The scaled down $300 weekly supplement to unemployment benefits enacted in December after months of delays is set to expire in March. Meanwhile, President Biden reported that a new coronavirus relief bill is stalled in Congress and may take “weeks” of negotiations before delivering any relief. The bill contains a paltry $1,400 one-time stimulus check, scaled back from the $2,000 earlier falsely touted by the Democrats, and a $400 weekly supplement to unemployment benefits. The Democrats have already indicated a willingness to reduce even these token amounts in the interest of bipartisan “unity.”

This haggling takes place as millions of working class families across the United States face hunger and the threat of eviction. While unlimited funds are made available to Wall Street, workers are being forced to rely on desperately underfunded food banks and other charities for day-to-day survival.

In the face of this, the Biden administration made the token gesture of signing an executive order raising Supplemental Nutrition Assistance Program (SNAP) benefits, or food stamps, by 15 percent to poor families whose children normally rely on school lunch and breakfast programs. He also raised benefits 15 percent for some low-income families.

SNAP benefits are absurdly inadequate, far from enough to ensure families have enough to eat. The program has faced relentless attack by both Republican and Democratic administrations. In 2014, President Obama signed legislation cutting $8.7 billion from the SNAP program, causing 800,000 households to lose some $90 a month. Rule changes ordered by Trump last year cut off almost 700,000 from receiving benefits.

Food banks and food pantries have been struggling all during the pandemic to meet surging requests for assistance. Another blow fell this month when, in the midst of the pandemic and despite rising need, the state of Texas proposed a 41 percent cut to the Surplus Agricultural Products. The grant program allows food banks to procure fresh produce from Texas farmers that would otherwise go to waste.

In another public relations gesture, on Tuesday Democrats introduced the Raise the Wage Act that would increase the minimum wage in steps to $15 an hour by 2025. This cynical maneuver, which relies on inflation to cut the value of the pay raise, will face ferocious opposition from corporate interests and will likely be further whittled down or eliminated entirely.

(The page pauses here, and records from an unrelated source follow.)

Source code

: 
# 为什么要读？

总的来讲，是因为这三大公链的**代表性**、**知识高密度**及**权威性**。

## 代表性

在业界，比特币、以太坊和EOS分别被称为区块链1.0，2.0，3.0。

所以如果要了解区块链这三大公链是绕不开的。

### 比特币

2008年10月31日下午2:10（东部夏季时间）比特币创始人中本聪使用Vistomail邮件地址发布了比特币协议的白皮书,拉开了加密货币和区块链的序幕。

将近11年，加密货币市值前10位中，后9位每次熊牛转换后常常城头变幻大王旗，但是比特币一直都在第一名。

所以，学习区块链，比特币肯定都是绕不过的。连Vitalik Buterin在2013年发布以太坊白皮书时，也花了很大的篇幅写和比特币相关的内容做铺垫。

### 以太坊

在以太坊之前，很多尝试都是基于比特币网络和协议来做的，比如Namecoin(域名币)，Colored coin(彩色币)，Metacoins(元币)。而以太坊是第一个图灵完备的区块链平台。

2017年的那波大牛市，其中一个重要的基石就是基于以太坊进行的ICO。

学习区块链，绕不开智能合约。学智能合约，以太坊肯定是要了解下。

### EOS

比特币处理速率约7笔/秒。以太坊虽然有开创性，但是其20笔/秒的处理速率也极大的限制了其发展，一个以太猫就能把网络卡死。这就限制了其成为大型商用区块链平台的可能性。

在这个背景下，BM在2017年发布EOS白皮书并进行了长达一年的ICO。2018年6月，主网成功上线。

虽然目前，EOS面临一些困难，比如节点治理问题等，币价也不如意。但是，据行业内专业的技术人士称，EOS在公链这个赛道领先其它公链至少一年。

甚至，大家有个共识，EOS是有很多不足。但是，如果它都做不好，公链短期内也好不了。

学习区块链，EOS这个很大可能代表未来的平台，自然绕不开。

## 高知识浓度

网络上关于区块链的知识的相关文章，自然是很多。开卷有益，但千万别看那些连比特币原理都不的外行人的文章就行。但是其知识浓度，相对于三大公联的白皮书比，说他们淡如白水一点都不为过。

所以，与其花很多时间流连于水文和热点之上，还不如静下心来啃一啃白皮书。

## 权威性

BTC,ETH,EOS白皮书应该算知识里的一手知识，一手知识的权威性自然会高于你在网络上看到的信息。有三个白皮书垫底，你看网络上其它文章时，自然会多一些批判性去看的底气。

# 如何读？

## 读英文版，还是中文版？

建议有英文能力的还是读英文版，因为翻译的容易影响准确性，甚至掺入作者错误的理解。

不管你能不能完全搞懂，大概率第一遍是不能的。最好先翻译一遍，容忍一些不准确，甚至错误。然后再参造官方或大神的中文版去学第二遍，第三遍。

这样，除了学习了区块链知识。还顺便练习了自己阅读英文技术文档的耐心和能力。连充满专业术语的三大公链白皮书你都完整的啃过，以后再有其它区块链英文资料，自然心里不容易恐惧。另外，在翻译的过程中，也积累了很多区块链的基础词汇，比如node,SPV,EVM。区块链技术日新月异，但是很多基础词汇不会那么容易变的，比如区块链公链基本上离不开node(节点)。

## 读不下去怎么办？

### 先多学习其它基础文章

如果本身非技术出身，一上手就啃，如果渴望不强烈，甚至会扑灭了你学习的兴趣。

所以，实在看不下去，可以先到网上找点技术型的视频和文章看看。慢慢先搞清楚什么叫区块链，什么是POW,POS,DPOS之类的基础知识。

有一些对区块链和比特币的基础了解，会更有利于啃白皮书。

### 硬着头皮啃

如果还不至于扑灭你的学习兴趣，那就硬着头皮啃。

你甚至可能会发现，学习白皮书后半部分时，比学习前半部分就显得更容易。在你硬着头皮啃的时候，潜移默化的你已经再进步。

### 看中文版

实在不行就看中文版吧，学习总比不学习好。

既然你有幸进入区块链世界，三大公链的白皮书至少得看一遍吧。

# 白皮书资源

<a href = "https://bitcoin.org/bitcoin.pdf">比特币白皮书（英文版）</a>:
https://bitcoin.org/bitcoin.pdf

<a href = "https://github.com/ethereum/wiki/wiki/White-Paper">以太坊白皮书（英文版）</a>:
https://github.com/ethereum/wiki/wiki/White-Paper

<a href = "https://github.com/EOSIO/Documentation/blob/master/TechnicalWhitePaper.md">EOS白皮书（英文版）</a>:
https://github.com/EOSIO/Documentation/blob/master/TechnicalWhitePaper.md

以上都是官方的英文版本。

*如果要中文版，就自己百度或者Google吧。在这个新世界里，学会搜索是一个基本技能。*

When the demand for a $15 an hour minimum wage was introduced in 2012, it was presented as a radical measure that would lift millions of low-wage workers out of poverty. Although far from adequate to ensure a minimal standard of living at the time, inflation has since eviscerated the $15 an hour proposal which is now worth just $13.25 in 2012 dollars and will amount to even less by 2025.

This week California announced that it may force 4.1 million people to repay some or all of the unemployment benefits they were paid during the pandemic. The state claims that an audit showed that some people, who received benefits, may not have been technically eligible due to bureaucratic rules even though no fraud was involved. The penny-pinching attitude towards struggling workers stands in sharp contrast to the trillions of virtually no-strings money handed out to corporations under the bipartisan CARES Act.

The subordination of all economic and social life to the voracious demands of Wall Street is the greatest barrier to any attempt to deal with the pandemic and the ongoing economic disaster in a rational and socially beneficial fashion. No resolution to this crisis is possible without a direct struggle by the working class against the capitalist profit system and the two big business political parties that defend it. The emergency measures that are needed to bring the pandemic under control and provide assistance to workers and small businesses require the independent political mobilization of the working class based on a socialist program.